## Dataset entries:
========

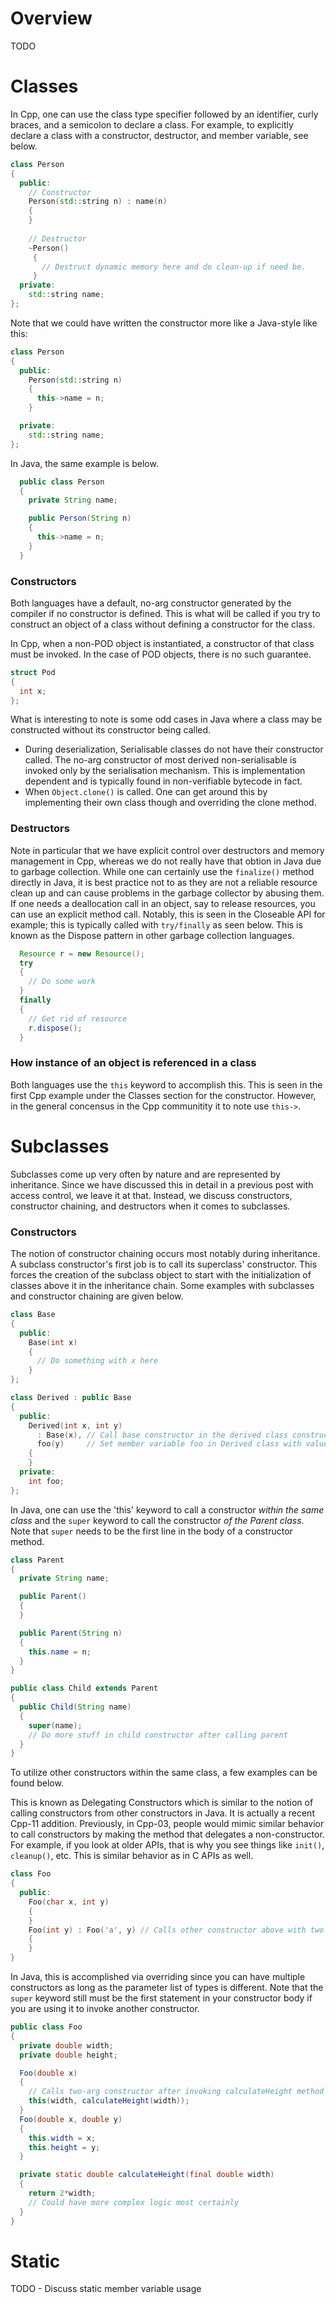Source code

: # Overview
TODO

# Classes

In Cpp, one can use the class type specifier followed by an identifier, curly braces, and a semicolon to declare a class. For example, to explicitly declare a class with a constructor, destructor, and member variable, see below.

```cpp
class Person
{
  public:
    // Constructor
    Person(std::string n) : name(n)
    {
    }
    
    // Destructor
    ~Person()
     {
       // Destruct dynamic memory here and do clean-up if need be.
     }
  private:
    std::string name;
};
```
Note that we could have written the constructor more like a Java-style like this:
```cpp
class Person
{
  public:
    Person(std::string n)
    {
      this->name = n;
    }

  private:
    std::string name;
};
```

In Java, the same example is below.

```java
  public class Person
  {
    private String name;

    public Person(String n)
    {
      this->name = n;
    }
  }
```

### Constructors
Both languages have a default, no-arg constructor generated by the compiler if no constructor is defined. This is what will be called if you try to construct an object of a class without defining a constructor for the class.

In Cpp, when a non-POD object is instantiated, a constructor of that class must be invoked. In the case of POD objects, there is no such guarantee. 

```cpp
struct Pod
{
  int x;
};
```

What is interesting to note is some odd cases in Java where a class may be constructed without its constructor being called.
* During deserialization, Serialisable classes do not have their constructor called. The no-arg constructor of most derived non-serialisable is invoked only by the serialisation mechanism. This is implementation dependent and is typically found in non-verifiable bytecode in fact.
* When `Object.clone()` is called. One can get around this by implementing their own class though and overriding the clone method.

### Destructors
Note in particular that we have explicit control over destructors and memory management in Cpp, whereas we do not really have that obtion in Java due to garbage collection. While one can certainly use the `finalize()` method directly in Java, it is best practice not to as they are not a reliable resource clean up and can cause problems in the garbage collector by abusing them. If one needs a deallocation call in an object, say to release resources, you can use an explicit method call. Notably, this is seen in the Closeable API for example; this is typically called with `try/finally` as seen below. This is known as the Dispose pattern in other garbage collection languages.

```java
  Resource r = new Resource();
  try
  {
    // Do some work
  }
  finally
  {
    // Get rid of resource
    r.dispose();
  }
```

### How instance of an object is referenced in a class
Both languages use the `this` keyword to accomplish this. This is seen in the first Cpp example under the Classes section for the constructor. However, in the general concensus in the Cpp communitity it to note use `this->`.

# Subclasses
Subclasses come up very often by nature and are represented by inheritance. Since we have discussed this in detail in a previous post with access control, we leave it at that. Instead, we discuss constructors, constructor chaining, and destructors when it comes to subclasses.

### Constructors
The notion of constructor chaining occurs most notably during inheritance. A subclass constructor's first job is to call its superclass' constructor. This forces the creation of the subclass object to start with the initialization of classes above it in the inheritance chain. Some examples with subclasses and constructor chaining are given below.

```cpp
class Base
{
  public:
    Base(int x)
    {
      // Do something with x here
    }
};

class Derived : public Base
{
  public:
    Derived(int x, int y) 
      : Base(x), // Call base constructor in the derived class constructor
      foo(y)     // Set member variable foo in Derived class with value of y
    {
    }
  private:
    int foo;
};
```

In Java, one can use the 'this' keyword to call a constructor *within the same class* and the `super` keyword to call the constructor *of the Parent class*. Note that `super` needs to be the first line in the body of a constructor method.

```java
class Parent
{
  private String name;

  public Parent()
  {
  }

  public Parent(String n)
  {
    this.name = n;
  }
}

public class Child extends Parent
{
  public Child(String name)
  {
    super(name);
    // Do more stuff in child constructor after calling parent
  }
}
```

To utilize other constructors within the same class, a few examples can be found below.

This is known as Delegating Constructors which is similar to the  notion of calling constructors from other constructors in Java. It is actually a recent  Cpp-11 addition. Previously, in Cpp-03, people would mimic similar behavior to call constructors by making the method that delegates a non-constructor. For example, if you look at older APIs, that is why you see things like `init()`, `cleanup()`, etc. This is similar behavior as in C APIs as well.

```cpp
class Foo
{
  public:
    Foo(char x, int y)
    {
    }
    Foo(int y) : Foo('a', y) // Calls other constructor above with two args.
    {
    }
}
```

In Java, this is accomplished via overriding since you can have multiple constructors as long as the parameter list of types is different. Note that the `super` keyword still must be the first statement in your constructor body if you are using it to invoke another constructor.

```java
public class Foo
{
  private double width;
  private double height;

  Foo(double x)
  {
    // Calls two-arg constructor after invoking calculateHeight method
    this(width, calculateHeight(width));
  }
  Foo(double x, double y)
  {
    this.width = x;
    this.height = y;
  }

  private static double calculateHeight(final double width)
  {
    return 2*width;
    // Could have more complex logic most certainly
  }
}
```

# Static 
TODO - Discuss static member variable usage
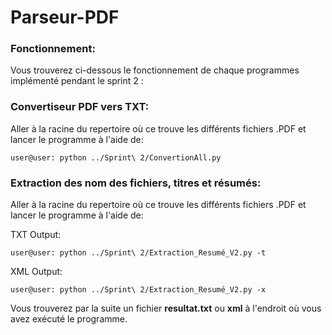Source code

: # Parseur-PDF

### Fonctionnement:

Vous trouverez ci-dessous le fonctionnement de chaque programmes implémenté pendant le sprint 2 :

### Convertiseur PDF vers TXT:

Aller à la racine du repertoire où ce trouve les différents fichiers .PDF et lancer le programme à l'aide de:

```console
user@user: python ../Sprint\ 2/ConvertionAll.py
```

### Extraction des nom des fichiers, titres et résumés:

Aller à la racine du repertoire où ce trouve les différents fichiers .PDF et lancer le programme à l'aide de:

TXT Output:

```console
user@user: python ../Sprint\ 2/Extraction_Resumé_V2.py -t
```

XML Output:

```console
user@user: python ../Sprint\ 2/Extraction_Resumé_V2.py -x
```

Vous trouverez par la suite un fichier **resultat.txt** ou **xml** à l'endroit où vous avez exécuté le programme.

========

A faithful copy of the records above is needed, with the pictures left out.

## Result below:
Source code

: # Overview
TODO

# Classes

In Cpp, one can use the class type specifier followed by an identifier, curly braces, and a semicolon to declare a class. For example, to explicitly declare a class with a constructor, destructor, and member variable, see below.

```cpp
class Person
{
  public:
    // Constructor
    Person(std::string n) : name(n)
    {
    }
    
    // Destructor
    ~Person()
     {
       // Destruct dynamic memory here and do clean-up if need be.
     }
  private:
    std::string name;
};
```
Note that we could have written the constructor more like a Java-style like this:
```cpp
class Person
{
  public:
    Person(std::string n)
    {
      this->name = n;
    }

  private:
    std::string name;
};
```

In Java, the same example is below.

```java
  public class Person
  {
    private String name;

    public Person(String n)
    {
      this->name = n;
    }
  }
```

### Constructors
Both languages have a default, no-arg constructor generated by the compiler if no constructor is defined. This is what will be called if you try to construct an object of a class without defining a constructor for the class.

In Cpp, when a non-POD object is instantiated, a constructor of that class must be invoked. In the case of POD objects, there is no such guarantee. 

```cpp
struct Pod
{
  int x;
};
```

What is interesting to note is some odd cases in Java where a class may be constructed without its constructor being called.
* During deserialization, Serialisable classes do not have their constructor called. The no-arg constructor of most derived non-serialisable is invoked only by the serialisation mechanism. This is implementation dependent and is typically found in non-verifiable bytecode in fact.
* When `Object.clone()` is called. One can get around this by implementing their own class though and overriding the clone method.

### Destructors
Note in particular that we have explicit control over destructors and memory management in Cpp, whereas we do not really have that obtion in Java due to garbage collection. While one can certainly use the `finalize()` method directly in Java, it is best practice not to as they are not a reliable resource clean up and can cause problems in the garbage collector by abusing them. If one needs a deallocation call in an object, say to release resources, you can use an explicit method call. Notably, this is seen in the Closeable API for example; this is typically called with `try/finally` as seen below. This is known as the Dispose pattern in other garbage collection languages.

```java
  Resource r = new Resource();
  try
  {
    // Do some work
  }
  finally
  {
    // Get rid of resource
    r.dispose();
  }
```

### How instance of an object is referenced in a class
Both languages use the `this` keyword to accomplish this. This is seen in the first Cpp example under the Classes section for the constructor. However, in the general concensus in the Cpp communitity it to note use `this->`.

# Subclasses
Subclasses come up very often by nature and are represented by inheritance. Since we have discussed this in detail in a previous post with access control, we leave it at that. Instead, we discuss constructors, constructor chaining, and destructors when it comes to subclasses.

### Constructors
The notion of constructor chaining occurs most notably during inheritance. A subclass constructor's first job is to call its superclass' constructor. This forces the creation of the subclass object to start with the initialization of classes above it in the inheritance chain. Some examples with subclasses and constructor chaining are given below.

```cpp
class Base
{
  public:
    Base(int x)
    {
      // Do something with x here
    }
};

class Derived : public Base
{
  public:
    Derived(int x, int y) 
      : Base(x), // Call base constructor in the derived class constructor
      foo(y)     // Set member variable foo in Derived class with value of y
    {
    }
  private:
    int foo;
};
```

In Java, one can use the 'this' keyword to call a constructor *within the same class* and the `super` keyword to call the constructor *of the Parent class*. Note that `super` needs to be the first line in the body of a constructor method.

```java
class Parent
{
  private String name;

  public Parent()
  {
  }

  public Parent(String n)
  {
    this.name = n;
  }
}

public class Child extends Parent
{
  public Child(String name)
  {
    super(name);
    // Do more stuff in child constructor after calling parent
  }
}
```

To utilize other constructors within the same class, a few examples can be found below.

This is known as Delegating Constructors which is similar to the  notion of calling constructors from other constructors in Java. It is actually a recent  Cpp-11 addition. Previously, in Cpp-03, people would mimic similar behavior to call constructors by making the method that delegates a non-constructor. For example, if you look at older APIs, that is why you see things like `init()`, `cleanup()`, etc. This is similar behavior as in C APIs as well.

```cpp
class Foo
{
  public:
    Foo(char x, int y)
    {
    }
    Foo(int y) : Foo('a', y) // Calls other constructor above with two args.
    {
    }
}
```

In Java, this is accomplished via overriding since you can have multiple constructors as long as the parameter list of types is different. Note that the `super` keyword still must be the first statement in your constructor body if you are using it to invoke another constructor.

```java
public class Foo
{
  private double width;
  private double height;

  Foo(double x)
  {
    // Calls two-arg constructor after invoking calculateHeight method
    this(width, calculateHeight(width));
  }
  Foo(double x, double y)
  {
    this.width = x;
    this.height = y;
  }

  private static double calculateHeight(final double width)
  {
    return 2*width;
    // Could have more complex logic most certainly
  }
}
```

# Static 
TODO - Discuss static member variable usage
Source code

: # Parseur-PDF

### Fonctionnement:

Vous trouverez ci-dessous le fonctionnement de chaque programmes implémenté pendant le sprint 2 :

### Convertiseur PDF vers TXT:

Aller à la racine du repertoire où ce trouve les différents fichiers .PDF et lancer le programme à l'aide de:

```console
user@user: python ../Sprint\ 2/ConvertionAll.py
```

### Extraction des nom des fichiers, titres et résumés:

Aller à la racine du repertoire où ce trouve les différents fichiers .PDF et lancer le programme à l'aide de:

TXT Output:

```console
user@user: python ../Sprint\ 2/Extraction_Resumé_V2.py -t
```

XML Output:

```console
user@user: python ../Sprint\ 2/Extraction_Resumé_V2.py -x
```

Vous trouverez par la suite un fichier **resultat.txt** ou **xml** à l'endroit où vous avez exécuté le programme.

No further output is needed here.